Iraq blocked the inspection team, claiming Ritter was an American spy and that there were too many American and British inspectors. The U.N. denies that Ritter is a spy and says 15 of the 28 inspectors were Americans or Britons.


As he left Baghdad for a flight to Bahrain on Friday, Ritter, who is based at U.N. headquarters in New York, told reporters: “We will be back. This inspection team had important arms control tasks assigned to it, and these are still valid.”

Duelfer echoed that here. “We fully intend to do these inspections, and we fully intend to continue to use Scott Ritter. He is very expert in this area.”


Meanwhile, on a stopover in Paris on his way to meetings with Iraqi officials in Baghdad, Butler met with French Foreign Minister Hubert Vedrine.

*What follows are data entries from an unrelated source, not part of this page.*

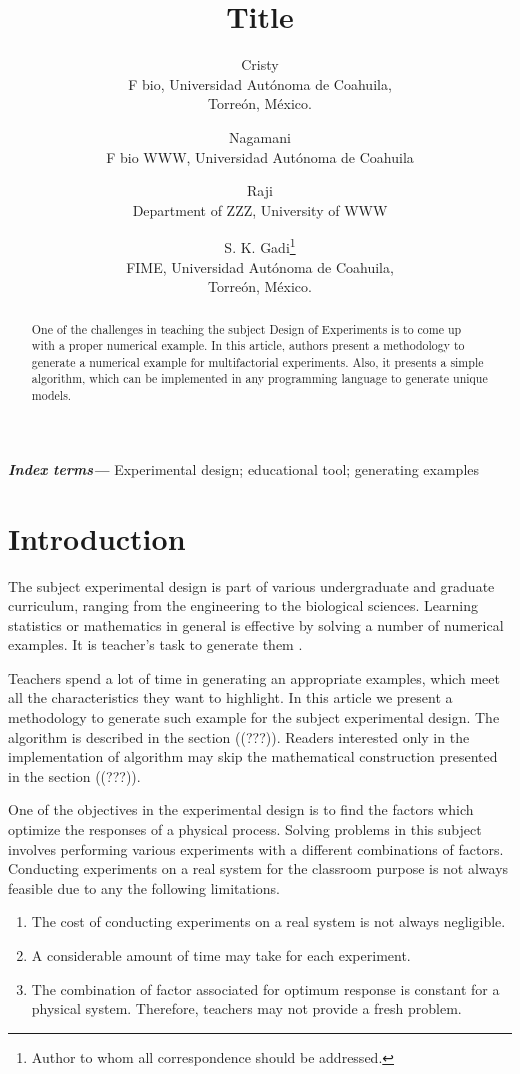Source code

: \documentclass[letterpaper, 12pt]{article}
\title{\bf Title}
\author{Cristy\\ F bio, Universidad Autónoma de Coahuila,\\ Torreón, México.
	\and
	Nagamani \\
	F bio WWW, Universidad Autónoma de Coahuila
	\and
	Raji \\
	Department of ZZZ, University of WWW
	\and
	S. K. Gadi\thanks{Author to whom all correspondence should be addressed.} \\
	FIME, Universidad Autónoma de Coahuila,\\ Torreón, México.
}
\providecommand{\keywords}[1]{\textbf{\textit{Index terms---}} #1}
\begin{document}
\maketitle
\begin{abstract}
	One of the challenges in teaching the subject Design of Experiments is to come up with a proper numerical example. In this article, authors present a methodology to generate a numerical example for multifactorial experiments. Also, it presents a simple algorithm, which can be implemented in any programming language to generate unique models.
\end{abstract}
\keywords{Experimental design; educational tool; generating examples}
\section{Introduction}
The subject experimental design is part of various undergraduate and graduate curriculum, ranging from the engineering to the biological sciences. Learning statistics or mathematics in general is effective by solving a number of numerical examples. It is teacher's task to generate them \cite{Deborah2008}.
\par
Teachers spend a lot of time in generating an appropriate examples, which meet all the characteristics they want to highlight. In this article we present a methodology to generate such example for the subject experimental design. The algorithm is described in the section ((???)). Readers interested only in the implementation of algorithm may skip the mathematical construction presented in the section ((???)).
\par
One of the objectives in the experimental design is to find the factors which optimize the responses of a physical process. Solving problems in this subject involves performing various experiments with a different combinations of factors. Conducting experiments on a real system for the classroom purpose is not always feasible due to any the following limitations.
\begin{enumerate}
	\item The cost of conducting experiments on a real system is not always negligible.
	\item A considerable amount of time may take for each experiment.
	\item The combination of factor associated for optimum response is constant for a physical system. Therefore, teachers may not provide a fresh problem.
\end{enumerate}
\par
\end{document}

It was announced that Eric Fornier, a French diplomat who is experienced in disarmament, would come to New York as Butler’s political advisor.

Duelfer and U.N. spokesman Fred Eckhard were vague about Fornier’s duties. Duelfer also said it was unclear how many of the 60 experts offered by Russia would be used by the disarmament commission and whether the surveillance aircraft offered by the Russians would be useful. He said the Russian planes could not replace the American U-2 that Iraq has objected to because they do not have the same high-altitude capabilities.

There was immediate speculation Thursday that the French and Russians are seeking to rein in the outspoken Butler, who has become a regular on U.S. television news programs and has outraged Iraqi officials with his accusations that they have failed to fully cooperate with inspectors.

Under the cease-fire that ended the 1991 Persian Gulf War, the U.N. Security Council cannot lift an oil sales embargo against Iraq until the disarmament commission agrees that Baghdad no longer has the means to develop weapons of mass destruction.


Although the United States says it seeks a diplomatic solution to the dispute with Iraq, it maintains a formidable military force in the region. That includes two aircraft carriers; about 20 other warships, some equipped with cruise missiles; and more than 300 combat aircraft.

Britain on Friday announced that the aircraft carrier Invincible and an auxiliary ship would sail to the Persian Gulf to beef up allied forces in the area. “I hope it will be seen in Baghdad as a clear sign of our resolve,” said British Foreign Secretary Robin Cook. “No option is ruled out.”